When the war breaks out in Ukraine, Alisa is thrown into a life she wasn t expecting. Working as a translator for foreign journalists she meets British war photographer Anastasia, who chooses not to rush towards the front, instead observing quiet moments of everyday resilience - birthdays, picnics, weddings.
A unique friendship forms as the two women strive to collapse the emotional distance between “us” and “them”. Their bond deepens as war wounds them both —transforming this into a poetic meditation on closeness, distance, and what happens when war stops being a story about others.
Anastasia Taylor-Lind is a British/Swedish photojournalist and a poet.
For the past decade Anastasia has collaborated with Alisa Sopova, a journalist and an anthropologist from the city of Donetsk in eastern Ukraine. In 2023, she received the Canon Female Photojournalist Award for her long-term reporting from eastern Ukraine, and over 100,000 people visited her exhibition Ukraine: Photographs from the Frontline at the Imperial War Museum.

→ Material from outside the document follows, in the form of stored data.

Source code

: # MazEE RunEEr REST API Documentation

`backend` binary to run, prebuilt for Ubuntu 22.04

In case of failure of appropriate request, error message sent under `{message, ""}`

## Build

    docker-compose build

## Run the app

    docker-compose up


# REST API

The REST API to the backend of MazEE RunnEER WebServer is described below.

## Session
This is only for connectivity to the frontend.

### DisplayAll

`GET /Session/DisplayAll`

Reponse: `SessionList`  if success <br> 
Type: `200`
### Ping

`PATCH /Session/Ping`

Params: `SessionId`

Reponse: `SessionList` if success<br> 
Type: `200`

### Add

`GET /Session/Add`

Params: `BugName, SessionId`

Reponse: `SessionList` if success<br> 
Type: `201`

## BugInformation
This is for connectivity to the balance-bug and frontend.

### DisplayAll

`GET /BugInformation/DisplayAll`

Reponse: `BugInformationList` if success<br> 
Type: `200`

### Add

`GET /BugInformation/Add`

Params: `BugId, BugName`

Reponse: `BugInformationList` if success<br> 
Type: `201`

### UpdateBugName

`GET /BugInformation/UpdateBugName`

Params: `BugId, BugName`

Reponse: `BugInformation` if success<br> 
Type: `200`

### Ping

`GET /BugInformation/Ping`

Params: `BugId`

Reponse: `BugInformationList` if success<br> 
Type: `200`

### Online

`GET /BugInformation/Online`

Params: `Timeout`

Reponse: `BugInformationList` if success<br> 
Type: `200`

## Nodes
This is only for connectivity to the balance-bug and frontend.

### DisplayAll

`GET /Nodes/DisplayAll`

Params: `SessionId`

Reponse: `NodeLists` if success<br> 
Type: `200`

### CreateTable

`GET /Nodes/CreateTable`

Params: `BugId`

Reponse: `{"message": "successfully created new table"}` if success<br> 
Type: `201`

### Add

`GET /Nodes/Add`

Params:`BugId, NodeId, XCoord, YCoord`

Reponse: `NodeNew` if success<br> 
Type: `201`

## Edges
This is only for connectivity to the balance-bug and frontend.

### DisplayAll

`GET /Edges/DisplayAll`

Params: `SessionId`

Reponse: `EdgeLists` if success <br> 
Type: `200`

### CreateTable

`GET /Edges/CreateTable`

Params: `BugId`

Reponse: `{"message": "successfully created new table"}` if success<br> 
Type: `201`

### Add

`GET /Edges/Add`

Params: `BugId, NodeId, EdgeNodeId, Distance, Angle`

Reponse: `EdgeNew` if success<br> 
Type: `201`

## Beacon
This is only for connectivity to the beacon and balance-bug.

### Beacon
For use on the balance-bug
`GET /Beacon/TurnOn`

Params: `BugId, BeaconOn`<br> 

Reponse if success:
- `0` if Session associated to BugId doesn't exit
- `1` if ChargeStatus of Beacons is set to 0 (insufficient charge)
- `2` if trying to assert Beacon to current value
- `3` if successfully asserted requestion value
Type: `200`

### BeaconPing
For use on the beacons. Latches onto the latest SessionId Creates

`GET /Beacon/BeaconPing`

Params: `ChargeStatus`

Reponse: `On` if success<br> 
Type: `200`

Anastasia is a National Geographic Society Explorer, TED Fellow, and 2016 Nieman Fellow at Harvard university. Her first book Maidan – Portraits from the Black Square, about the 2014 revolution in Ukraine, was published the same year. Her debut poetry collection One Language was published by Smith|Doorstop in 2022.
Anastasia has Masters degrees in photojournalism and poetry.